Nazi döneminden çok daha önceleri pekçok Alman, Lebensraum’larının doğal kaynağı olarak Doğu Avrupa’ya bel bağlıyordu. Ortaçağ'ın başlarından beri Alman devletlerindeki aşırı nüfustan kaynaklı sosyal ve ekonomik baskı, Cermen halklarının Doğu Avrupa’da istikrarlı koloniler kurmasına yol açmıştı. Ancak yirminci yüzyıla gelindiğinde bilim insanları ve halk, Doğu’yu, engin doğal kaynakları Slavlar ve Yahudiler gibi "aşağı" ırklardan oluşan halkların elinde ziyan olan bir bölge olarak görmeye başladı. Lebensraum’un biyolojik yönü, Almanların antik dönem ve Ortaçağ boyunca Doğu’daki rolüne dair hatalı bir tarihsel bakış açısı içeriyordu. Yayılma politikası yanlıları Doğu Avrupa’daki bu efsanevî Alman "tarihine" sadık kalarak, bu bölgelerin aslında kayıp Alman toprakları olduğunu öne sürüyordu.

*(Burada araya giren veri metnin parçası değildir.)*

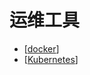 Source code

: # 运维工具

- [[docker]]
- [[Kubernetes]]


[//begin]: # "Autogenerated link references for markdown compatibility"
[docker]: docker/docker.md "k8s和docker"
[Kubernetes]: k8s/Kubernetes.md "kubernetes"
[//end]: # "Autogenerated link references"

Bir Alman yayın organının 1916’da ifade ettiği gibi, "Slav çocuklarını ve hayallerini biz Cermen halkları yarattık."

Lebensraum ve I. Dünya Savaşı

İşin ilginç yanı, Alman devleti I. Dünya Savaşı sırasında Alman hâkimiyetini doğuda Minsk’e kadar genişleterek ve toprakları sömürüp değiştirmeye adanmış bir askerî diktatörlük kurarak Doğu’daki Lebensraum’u ele geçirme hedefine ulaştı. Almanya’nın I. Dünya Savaşı’ndaki nihaî mağlubiyeti yalnızca tüm denizaşırı kolonilerini değil, Ober Ost olarak bilinen, doğudaki askerî "krallığı" da kaybetmesine yol açtı. Savaş ve beraberindeki derin yenilgi duygusu, Almanların kurtuluşun Doğu’da olduğuna dair inançlarını güçlendirdi.

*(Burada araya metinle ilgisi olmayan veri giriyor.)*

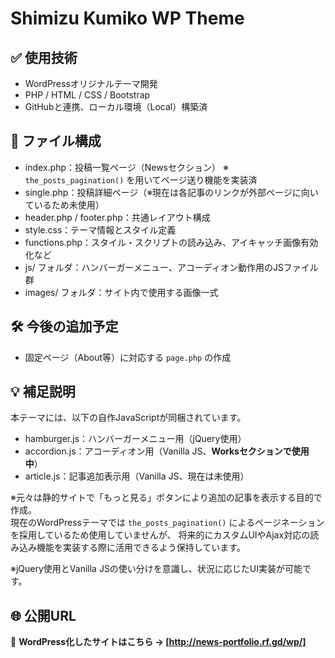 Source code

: # Shimizu Kumiko WP Theme

## ✅ 使用技術
- WordPressオリジナルテーマ開発
- PHP / HTML / CSS / Bootstrap
- GitHubと連携、ローカル環境（Local）構築済

## 📂 ファイル構成

- index.php：投稿一覧ページ（Newsセクション） ※ `the_posts_pagination()` を用いてページ送り機能を実装済
- single.php：投稿詳細ページ（※現在は各記事のリンクが外部ページに向いているため未使用）
- header.php / footer.php：共通レイアウト構成
- style.css：テーマ情報とスタイル定義
- functions.php：スタイル・スクリプトの読み込み、アイキャッチ画像有効化など
- js/ フォルダ：ハンバーガーメニュー、アコーディオン動作用のJSファイル群
- images/ フォルダ：サイト内で使用する画像一式

## 🛠 今後の追加予定
- 固定ページ（About等）に対応する `page.php` の作成

## 💡 補足説明
本テーマには、以下の自作JavaScriptが同梱されています。

- hamburger.js：ハンバーガーメニュー用（jQuery使用）
- accordion.js：アコーディオン用（Vanilla JS、**Worksセクションで使用中**）
- article.js：記事追加表示用（Vanilla JS、現在は未使用）

※元々は静的サイトで「もっと見る」ボタンにより追加の記事を表示する目的で作成。  
現在のWordPressテーマでは `the_posts_pagination()` によるページネーションを採用しているため使用していませんが、  将来的にカスタムUIやAjax対応の読み込み機能を実装する際に活用できるよう保持しています。

※jQuery使用とVanilla JSの使い分けを意識し、状況に応じたUI実装が可能です。

## 🌐 公開URL

📌 **WordPress化したサイトはこちら → [http://news-portfolio.rf.gd/wp/]**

Kendisi de I. Dünya Savaşı'nda yaralanmış bir asker olan Hitler, Britanya'nın deniz kuşatmasının ve ülkesindeki askerî malzeme eksikliğinin moral bozucu ve siviller üzerinde acı verici etkisi olduğunu fark etti. Bu durum, pek çok muhafazakâr Almanın mağlubiyeti "sırtından bıçaklanmak" olarak görmesine yol açtı ve mağlubiyetin suçunu askerî başarısızlıklara değil; Yahudilere, liberallere, savaş zenginlerine ve sivil cephede savaş çabalarından ödün verenlere attılar.

Hitler, Almanya’nın bir daha asla kaynak kıtlığı yüzünden yenilmeyeceğine yemin etti. Yayınlanmamış ikinci kitabında "Alman halkının barış yıllarına kıyasla bugün kendi ülkesinde ve topraklarında karnını doyuramayacak kadar kötü durumda olduğu"ndan yakınmıştı. 1936 yılında Ural dağlarındaki "hesaplanamayacak kadar çok ham madde"den, Sibirya’nın "zengin ormanları"ndan ve Ukrayna’nın "uçsuz bucaksız tarım alanları"ndan hararetli bir şekilde bahsetmişti.

Lebensraum ve Nazi Devleti

Nazi devletinde Lebensraum yalnızca Doğu’ya geri dönüşe duyulan romantik bir özlem değil, Nazi devletinin emperyal ve ırkçı vizyonunun hayatî öneme sahip stratejik bir parçası hâline de gelmişti. Almanlar için Doğu Avrupa, onların "Açık Kaderi"ni temsil ediyordu. Hitler ve diğer Nazi düşünürleri, Batı’daki Amerikan yayılmacılığıyla doğrudan karşılaştırmalar yapıyordu. Hitler meşhur "sofra sohbetleri"nden birinde şuna hükmetti: "Yalnızca tek bir görev var: Bu ülkeyi [Rusya] Almanların göçü yoluyla Almanlaştırmak ve yerlileri Kızıl Derililer olarak görmek."

Nazilerin Lebensraum’u korumak için aldığı sert tedbirler, fikirlerin gerçek gücünü gösteriyordu. Hitler ikinci kitabında Almanya’nın "tüm gücünü, önümüzdeki yüz yıl boyunca yeterince Lebensraum tahsis ederek halkı için bir yaşam tarzı planlamaya odaklaması gerektiği"ni yazmıştı. Doğal olarak bu bölgeyi işgal eden Slav ve Yahudi aşağı ırkları defedilmeliydi.

Aşağı halkların doğusunu Alman kolonizasyonuna hazırlamak için temizleme dürtüsü, orada yaşayan 30 milyondan fazla insanın kitlesel açlığa maruz kalması için yoğun planlama yapılmasına yol açtı. Sovyetler Birliği’nin işgalinden önce belirlenmiş olan politika esasları tartışmasız bir şekilde şunu belirtiyordu: "Bu bölgedeki on milyonlarca insan fazlalık hâle gelecek ya da ölecek ya da Sibirya’ya göç etmek zorunda kalacak... Buna ilişkin olarak, mutlak açıklık hüküm sürmelidir." Generalplan Ost olarak bilinen bu ekonomik ve demografik planlar kümesi, Lebensraum’a ve işgalin merkezindeki Doğu’nun kolonizasyonuna duyulan ihtiyacı pekiştirmiştir. Bölgenin "geri kalmışlığı" yüzünden Yahudiler ve Bolşevikler suçlandığı için yapılan planlar, Yahudilerin bölgeden çıkarılmasını ve nihayetinde fiziksel olarak yok edilmelerini gerektiren başka Nazi antisemitizmi biçimlerini de pekiştirdi.

Lebensraum kavramı sadece Holokost’tan sorumlu değildi, Avrupa Yahudilerinin katledilmesinde katkısı bulunacak çeşitli emperyalist, ulusalcı ve ırkçı akımlarla da güçlü şekilde bağlantılıydı.